## Your goal
Recreate the listing that follows line for line, without pictures.

* * * * * * * * *

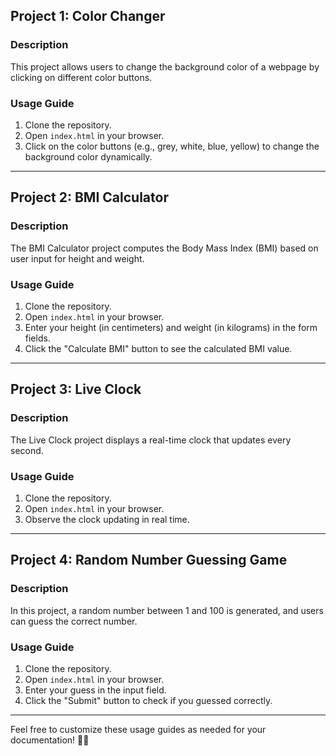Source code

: ## Project 1: Color Changer

### Description
This project allows users to change the background color of a webpage by clicking on different color buttons.

### Usage Guide
1. Clone the repository.
2. Open `index.html` in your browser.
3. Click on the color buttons (e.g., grey, white, blue, yellow) to change the background color dynamically.

---

## Project 2: BMI Calculator

### Description
The BMI Calculator project computes the Body Mass Index (BMI) based on user input for height and weight.

### Usage Guide
1. Clone the repository.
2. Open `index.html` in your browser.
3. Enter your height (in centimeters) and weight (in kilograms) in the form fields.
4. Click the "Calculate BMI" button to see the calculated BMI value.

---

## Project 3: Live Clock

### Description
The Live Clock project displays a real-time clock that updates every second.

### Usage Guide
1. Clone the repository.
2. Open `index.html` in your browser.
3. Observe the clock updating in real time.

---

## Project 4: Random Number Guessing Game

### Description
In this project, a random number between 1 and 100 is generated, and users can guess the correct number.

### Usage Guide
1. Clone the repository.
2. Open `index.html` in your browser.
3. Enter your guess in the input field.
4. Click the "Submit" button to check if you guessed correctly.

---

Feel free to customize these usage guides as needed for your documentation! 🚀📝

* * * * * * * * *

## Exercise solution
Source code

: ## Project 1: Color Changer

### Description
This project allows users to change the background color of a webpage by clicking on different color buttons.

### Usage Guide
1. Clone the repository.
2. Open `index.html` in your browser.
3. Click on the color buttons (e.g., grey, white, blue, yellow) to change the background color dynamically.

---

## Project 2: BMI Calculator

### Description
The BMI Calculator project computes the Body Mass Index (BMI) based on user input for height and weight.

### Usage Guide
1. Clone the repository.
2. Open `index.html` in your browser.
3. Enter your height (in centimeters) and weight (in kilograms) in the form fields.
4. Click the "Calculate BMI" button to see the calculated BMI value.

---

## Project 3: Live Clock

### Description
The Live Clock project displays a real-time clock that updates every second.

### Usage Guide
1. Clone the repository.
2. Open `index.html` in your browser.
3. Observe the clock updating in real time.

---

## Project 4: Random Number Guessing Game

### Description
In this project, a random number between 1 and 100 is generated, and users can guess the correct number.

### Usage Guide
1. Clone the repository.
2. Open `index.html` in your browser.
3. Enter your guess in the input field.
4. Click the "Submit" button to check if you guessed correctly.

---

Feel free to customize these usage guides as needed for your documentation! 🚀📝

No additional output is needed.